Despite the proposed increase to its capacity, Tyson is not planning to add any additional jobs with the potential local investment, though SEDCO Executive Vice President Stacey Jones said the company is expected to retain all of its 1,700-plus employees.


SEDCO’s performance agreement went into effect last month and will expire May 31, 2021. The $1.5 million incentive, which is 5 percent of the company’s total planned capital investment, would be delivered to Tyson in two payments of $750,000 after the company makes $15 million of its planned capital investment and after it reaches the $30 million threshold.


Tyson, which is the largest employer in Grayson County, last expanded in 2013, when it added 75 jobs and spent $11 million in capital investments as part of a more than $40 million investment in four of its plants.
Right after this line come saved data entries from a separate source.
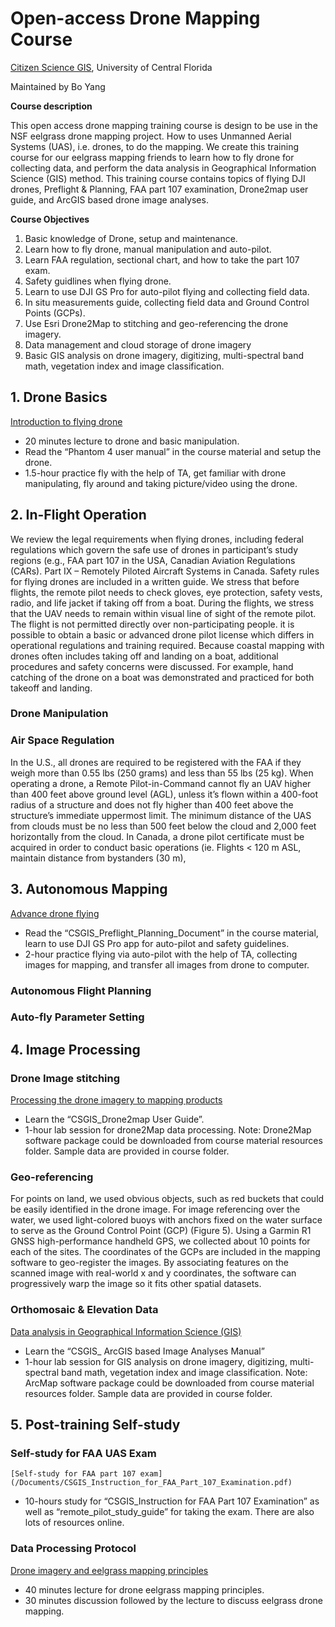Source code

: # Open-access Drone Mapping Course

[Citizen Science GIS](http://www.citizensciencegis.org), University of Central Florida

Maintained by Bo Yang

**Course description**

This open access drone mapping training course is design to be use in the NSF eelgrass drone mapping project. How to uses Unmanned Aerial Systems (UAS), i.e. drones, to do the mapping.  We create this training course for our eelgrass mapping friends to learn how to fly drone for collecting data, and perform the data analysis in Geographical Information Science (GIS) method. This training course contains topics of flying DJI drones, Preflight & Planning, FAA part 107 examination, Drone2map user guide, and ArcGIS based drone image analyses.


 **Course Objectives**
 
1.	Basic knowledge of Drone, setup and maintenance. 
2.	Learn how to fly drone, manual manipulation and auto-pilot.
3.	Learn FAA regulation, sectional chart, and how to take the part 107 exam.
4.	Safety guidlines when flying drone. 
5.	Learn to use DJI GS Pro for auto-pilot flying and collecting field data. 
6.	In situ measurements guide, collecting field data and Ground Control Points (GCPs).
7.	Use Esri Drone2Map to stitching and geo-referencing the drone imagery. 
8.	Data management and cloud storage of drone imagery
9.	Basic GIS analysis on drone imagery, digitizing, multi-spectral band math, vegetation index and image classification. 

## 1. Drone Basics

[Introduction to flying drone](/Documents/CSGIS_Preflight_Planning_and_Safety.pdf)
*	20 minutes lecture to drone and basic manipulation.
*	Read the “Phantom 4 user manual” in the course material and setup the drone.
*	1.5-hour practice fly with the help of TA, get familiar with drone manipulating, fly around and taking picture/video using the drone.

## 2. In-Flight Operation
We review the legal requirements when flying drones, including federal regulations which govern the safe use of drones in participant’s study regions (e.g., FAA part 107 in the USA, Canadian Aviation Regulations (CARs). Part IX – Remotely Piloted Aircraft Systems in Canada. Safety rules for flying drones are included in a written guide. We stress that before flights, the remote pilot needs to check gloves, eye protection, safety vests, radio, and life jacket if taking off from a boat. During the flights, we stress that the UAV needs to remain within visual line of sight of the remote pilot. The flight is not permitted directly over non-participating people.   it is possible to obtain a basic or advanced drone pilot license which differs in operational regulations and training required. Because coastal mapping with drones often includes taking off and landing on a boat, additional procedures and safety concerns were discussed. For example, hand catching of the drone on a boat was demonstrated and practiced for both takeoff and landing.  
### Drone Manipulation

### Air Space Regulation
In the U.S., all drones are required to be registered with the FAA if they weigh more than 0.55 lbs (250 grams) and less than 55 lbs (25 kg). When operating a drone, a Remote Pilot-in-Command cannot fly an UAV higher than 400 feet above ground level (AGL), unless it’s flown within a 400-foot radius of a structure and does not fly higher than 400 feet above the structure’s immediate uppermost limit. The minimum distance of the UAS from clouds must be no less than 500 feet below the cloud and 2,000 feet horizontally from the cloud. In Canada, a drone pilot certificate must be acquired in order to conduct basic operations (ie. Flights < 120 m ASL, maintain distance from bystanders (30 m),
## 3. Autonomous Mapping

 [Advance drone flying](/Documents/CSGIS_Preflight_Planning_Document.pdf)
*	Read the “CSGIS_Preflight_Planning_Document” in the course material, learn to use DJI GS Pro app for auto-pilot and safety guidelines. 
*	2-hour practice flying via auto-pilot with the help of TA, collecting images for mapping, and transfer all images from drone to computer.

### Autonomous Flight Planning

### Auto-fly Parameter Setting

## 4. Image Processing

### Drone Image stitching

 [Processing the drone imagery to mapping products](/Documents/CSGIS_Drone2map_User_Guide.pdf)

*	Learn the “CSGIS_Drone2map User Guide”.
*	1-hour lab session for drone2Map data processing.
Note: Drone2Map software package could be downloaded from course material resources folder. Sample data are provided in course folder.

### Geo-referencing

For points on land, we used obvious objects, such as red buckets that could be easily identified in the drone image. For image referencing over the water, we used light-colored buoys with anchors fixed on the water surface to serve as the Ground Control Point (GCP) (Figure 5). Using a Garmin R1 GNSS high-performance handheld GPS, we collected about 10 points for each of the sites. The coordinates of the GCPs are included in the mapping software to geo-register the images. By associating features on the scanned image with real-world x and y coordinates, the software can progressively warp the image so it fits other spatial datasets. 

### Orthomosaic & Elevation Data

 [Data analysis in Geographical Information Science (GIS)](/Documents/CSGIS_ArcGIS_based_Image_Analyses_Manual.pdf)
*	Learn the “CSGIS_ ArcGIS based Image Analyses Manual”
*	1-hour lab session for GIS analysis on drone imagery, digitizing, multi-spectral band math, vegetation index and image classification.
Note: ArcMap software package could be downloaded from course material resources folder. Sample data are provided in course folder.

## 5. Post-training Self-study

### Self-study for FAA UAS Exam

	[Self-study for FAA part 107 exam](/Documents/CSGIS_Instruction_for_FAA_Part_107_Examination.pdf)
*	10-hours study for “CSGIS_Instruction for FAA Part 107 Examination” as well as “remote_pilot_study_guide” for taking the exam. There are also lots of resources online.


### Data Processing Protocol 

 [Drone imagery and eelgrass mapping principles](/Slides/UAV_Traning_Slides_Yang.pptx)
*	40 minutes lecture for drone eelgrass mapping principles. 
*	30 minutes discussion followed by the lecture to discuss eelgrass drone mapping.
For that expansion, SEDCO gave the company a $460,000 incentive over a two-year period.


In a recently issued fiscal earnings report for the final quarter of the 2017-2018 fiscal year, Tyson reported the company’s beef sales volume increased due to a greater availability of cattle supply, as well as a stronger demand for its beef products and increased exports. Its pork sales volume decreased as a result of the company balancing its supply with customer demand during a period of margin compression.


“Tyson Foods produced solid earnings in fiscal 2018, demonstrating the strength of our differentiated portfolio and diversified business model,” Tyson President and CEO Noel White said in a news release issued about the report. “We exceeded our revised guidance due to a strong finish in the fourth quarter in the Beef and Pork segments.”


White, who was appointed to his position in September, said company executives believe its fiscal year 2018-2019 adjusted earnings will be $5.75 to $6.10 per share, based on current assumptions.”


“We expect continued strong cash flow generation as we grow sales and volume, particularly in value-added and branded products,” White said. “I am confident in our team members and their ability to execute our strategy to sustainably feed the world with the fastest growing protein brands. Our strategy is working, and it has allowed us to produce good returns this year and will enable continued long-term growth.”